Collected data
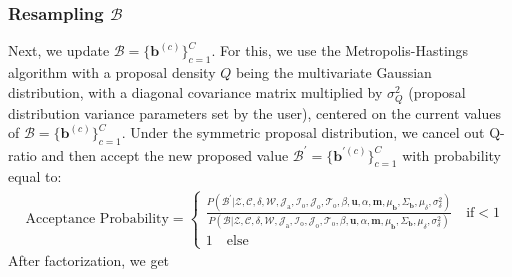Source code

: \documentclass[a4paper]{article}
\begin{document}
   \subsubsection{Resampling $\mathcal{B}$ }  \label{subsec: Resampling B}
   Next, we update $\mathcal{B}=\{\boldsymbol{b}^{(c)}\}_{c=1}^C$. For this, we use the Metropolis-Hastings algorithm with a proposal density $Q$ being the multivariate Gaussian distribution, with a diagonal covariance matrix multiplied by $\sigma^2_Q$ (proposal distribution variance parameters set by the user), centered on the current values of $\mathcal{B}=\{\boldsymbol{b}^{(c)}\}_{c=1}^C$. Under the symmetric proposal distribution, we cancel out Q-ratio and then accept the new proposed value $\mathcal{B}^\prime=\{\boldsymbol{b}^{\prime(c)}\}_{c=1}^C$ with probability equal to:
   \begin{equation}
   \begin{split}
   & \mbox{Acceptance Probability}=
   \begin{cases}  \frac{P(\mathcal{B}^\prime|\mathcal{Z},   \mathcal{C}, \delta, \mathcal{W},  \mathcal{J}_{\mbox{a}}, \mathcal{I}_{\mbox{o}}, \mathcal{J}_{\mbox{o}}, \mathcal{T}_{\mbox{o}}, \beta, \boldsymbol{u}, \alpha, \boldsymbol{m},\mu_{\boldsymbol{b}}, \Sigma_{\boldsymbol{b}}, \mu_\delta, \sigma^2_\delta)}{P(\mathcal{B}|\mathcal{Z},   \mathcal{C}, \delta, \mathcal{W}, \mathcal{J}_{\mbox{a}}, \mathcal{I}_{\mbox{o}}, \mathcal{J}_{\mbox{o}}, \mathcal{T}_{\mbox{o}}, \beta, \boldsymbol{u}, \alpha, \boldsymbol{m}, \mu_{\boldsymbol{b}}, \Sigma_{\boldsymbol{b}}, \mu_\delta, \sigma^2_\delta)}\quad\text{if}  <1\\
   1 \quad \text{else}
   \end{cases}
   \end{split}
   \end{equation}
   After factorization, we get
\end{document}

* _What to do_: The result should be the same data as above, line for line, with the pictures gone.

* _Solution_:
Source code

: \documentclass[a4paper]{article}
\begin{document}
   \subsubsection{Resampling $\mathcal{B}$ }  \label{subsec: Resampling B}
   Next, we update $\mathcal{B}=\{\boldsymbol{b}^{(c)}\}_{c=1}^C$. For this, we use the Metropolis-Hastings algorithm with a proposal density $Q$ being the multivariate Gaussian distribution, with a diagonal covariance matrix multiplied by $\sigma^2_Q$ (proposal distribution variance parameters set by the user), centered on the current values of $\mathcal{B}=\{\boldsymbol{b}^{(c)}\}_{c=1}^C$. Under the symmetric proposal distribution, we cancel out Q-ratio and then accept the new proposed value $\mathcal{B}^\prime=\{\boldsymbol{b}^{\prime(c)}\}_{c=1}^C$ with probability equal to:
   \begin{equation}
   \begin{split}
   & \mbox{Acceptance Probability}=
   \begin{cases}  \frac{P(\mathcal{B}^\prime|\mathcal{Z},   \mathcal{C}, \delta, \mathcal{W},  \mathcal{J}_{\mbox{a}}, \mathcal{I}_{\mbox{o}}, \mathcal{J}_{\mbox{o}}, \mathcal{T}_{\mbox{o}}, \beta, \boldsymbol{u}, \alpha, \boldsymbol{m},\mu_{\boldsymbol{b}}, \Sigma_{\boldsymbol{b}}, \mu_\delta, \sigma^2_\delta)}{P(\mathcal{B}|\mathcal{Z},   \mathcal{C}, \delta, \mathcal{W}, \mathcal{J}_{\mbox{a}}, \mathcal{I}_{\mbox{o}}, \mathcal{J}_{\mbox{o}}, \mathcal{T}_{\mbox{o}}, \beta, \boldsymbol{u}, \alpha, \boldsymbol{m}, \mu_{\boldsymbol{b}}, \Sigma_{\boldsymbol{b}}, \mu_\delta, \sigma^2_\delta)}\quad\text{if}  <1\\
   1 \quad \text{else}
   \end{cases}
   \end{split}
   \end{equation}
   After factorization, we get
\end{document}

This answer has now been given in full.